Two words "operation choke point". It is essential for a free society that people have a way of engagin in commerce that doesn't leave a record and can't be easily stopped by the government.
Reason as usual thinks anything is great, no matter wha the second order effects, as long as it is "the market" doing it.
Businesses make decisions with their customers in mind. If they feel a decision saves them time or money or a hassle and won't lose them too many customers, why can't they make that decision?
If it's a bad decision, they'll have to change back, accept the results, or see a competitor gain
THIS NOTE IS LEGAL TENDER FOR ALL DEBTS, PUBLIC AND PRIVATE
Does that not mean what it says? Seems to me that a refusal to accept such notes is a breech of contract.

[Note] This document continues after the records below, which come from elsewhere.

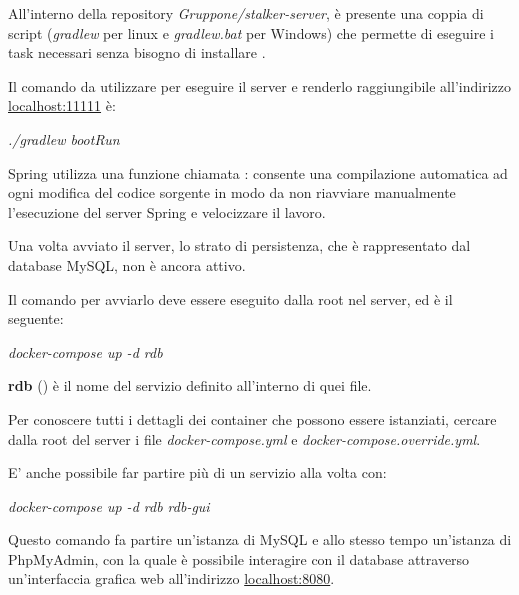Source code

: \documentclass[../manuale-sviluppatore.tex]{subfiles}
\begin{document}
All'interno della repository \textit{Gruppone/stalker-server}, è presente una coppia di script (\textit{gradlew} per linux e \textit{gradlew.bat} per Windows) che permette di eseguire i task necessari senza bisogno di installare .

Il comando da utilizzare per eseguire il server e renderlo raggiungibile all'indirizzo \href{localhost:11111}{localhost:11111} è: \par\bigskip

\begin{center}
  \textit{./gradlew bootRun}
\end{center}
\par\bigskip

Spring utilizza una funzione chiamata : consente una compilazione automatica ad ogni modifica del codice sorgente in modo da non riavviare manualmente l'esecuzione del server Spring e velocizzare il lavoro.

Una volta avviato il server, lo strato di persistenza, che è rappresentato dal database MySQL, non è ancora attivo.

Il comando per avviarlo deve essere eseguito dalla root nel server, ed è il seguente: \par\bigskip

\begin{center}
  \textit{docker-compose up -d rdb}
\end{center}
\par\bigskip

\textbf{rdb} () è il nome del servizio definito all'interno di quei file.

Per conoscere tutti i dettagli dei container che possono essere istanziati, cercare dalla root del server i file \emph{docker-compose.yml} e \emph{docker-compose.override.yml}.

E' anche possibile far partire più di un servizio alla volta con: \par\bigskip

\begin{center}
  \textit{docker-compose up -d rdb rdb-gui}
\end{center}

\par\bigskip

Questo comando fa partire un'istanza di MySQL e allo stesso tempo un'istanza di PhpMyAdmin, con la quale è possibile interagire con il database attraverso un'interfaccia grafica web all'indirizzo \href{localhost:8080}{localhost:8080}.
\end{document}
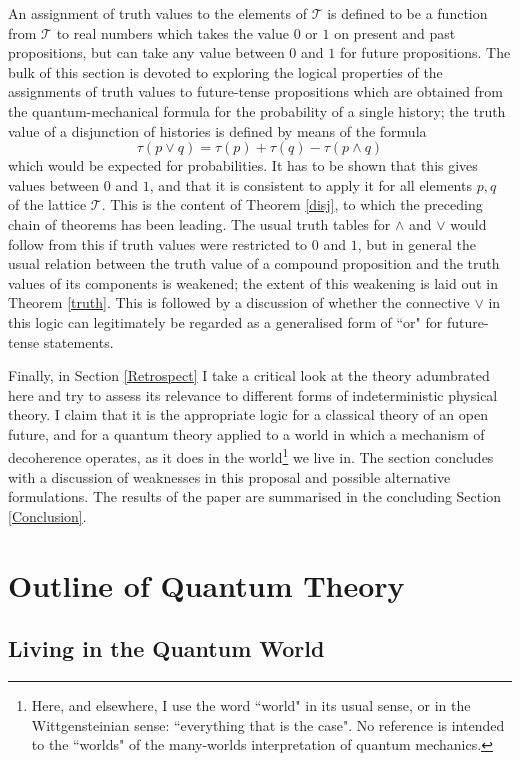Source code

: \documentclass[12pt,reqno]{article}
\renewcommand{\(}{\left(}
\renewcommand{\)}{\right)}
\newcommand{\T}{\mathcal{T}}
\newcommand{\<}{\langle}
\renewcommand{\>}{\rangle}
\theoremstyle{plain} %
\begin{document}
An assignment of truth values to the elements of $\T$ is defined to be a function from $\T$ to real numbers which takes the value $0$ or $1$ on present and past propositions, but can take any value between $0$ and $1$ for future propositions. The bulk of this section is devoted to exploring the logical properties of the assignments of truth values to future-tense propositions which are obtained from the quantum-mechanical formula for the probability of a single history; the truth value of a disjunction of histories is defined by means of the formula
\[
\tau(p\lor q) = \tau(p) + \tau(q) - \tau(p\land q)
\]
which would be expected for probabilities. It has to be shown that this gives values between $0$ and $1$, and that it is consistent to apply it for all elements $p,q$ of the lattice $\T$. This is the content of Theorem \ref{disj}, to which the preceding chain of theorems has been leading. The usual truth tables for $\land$ and $\lor$ would follow from this if truth values were restricted to $0$ and $1$, but in general the usual relation between the truth value of a compound proposition and the truth values of its components is weakened; the extent of this weakening is laid out in Theorem \ref{truth}. This is followed by a discussion of whether the connective $\lor$ in this logic can legitimately be regarded as a generalised form of ``or" for future-tense statements.

Finally, in Section \ref{Retrospect} I take a critical look at the theory adumbrated here and try to assess its relevance to different forms of indeterministic physical theory. I claim that it is the appropriate logic for a classical theory of an open future, and for a quantum theory applied to a world in which a mechanism of decoherence operates, as it does in the world\footnote{Here, and elsewhere, I use the word ``world" in its usual sense, or in the Wittgensteinian sense: ``everything that is the case". No reference is intended to the ``worlds" of the many-worlds interpretation of quantum mechanics.} we live in. The section concludes with a discussion of weaknesses in this proposal and possible alternative formulations. The results of the paper are summarised in the concluding Section \ref{Conclusion}.

\section{Outline of Quantum Theory}
\label{sec:quantum}

\subsection{Living in the Quantum World}
\label{subsec:qworld}
\end{document}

That clause is only relevant when you have a debt. When purchasing an item from a store, you have not received anything before payment, therefore you have not incurred a debt. The store can refuse cash.
However, when you order and eat a meal before paying for it, you arguably have incurred a debt. In that case, the legal tender cause could apply.
Unless the restaurant clearly displayed payment terms to you before the debt was incurred. If they had a "No Cash" sign at the register, then contract law applies and you're out of luck because you are assumed to have consented to their no-cash policy before you ordered your food.
So refusal to accept such notes might be a problem but almost always isn't.
It's not like they are forcing it the other way, and making businesses go cashless. Then you would have a right to complain. As it is you have the "right" to go shop somewhere else!
Two words “operation choke point”.
😉
"Legal tender for all debts, public and private"
It is not about "choice". It is about ensuring there are ways to transact business that can't easily be stopped or monitored by the government.
That's better than what progressives usually mean by "choice" which is kill the baby.
Not one word about the global effort to ban cash transactions.
To write this article without considering the bans against the backdrop of the globalists' desire to prohibit cash transactions is journalistic malpractice.
Yes it is. And not a single word about the Keynsian central planners who want to ban cash so that they can force people to spend it. At some point, you need to think deeper about an issue than just in buzz words.
OTOH, it is odd that the same progressives who can usually be counted on to support Keynesian notions about banning cash are taking the opposite position and want to ban cashless businesses. Just wait until someone points out to them that its easier to avoid taxes by paying cash.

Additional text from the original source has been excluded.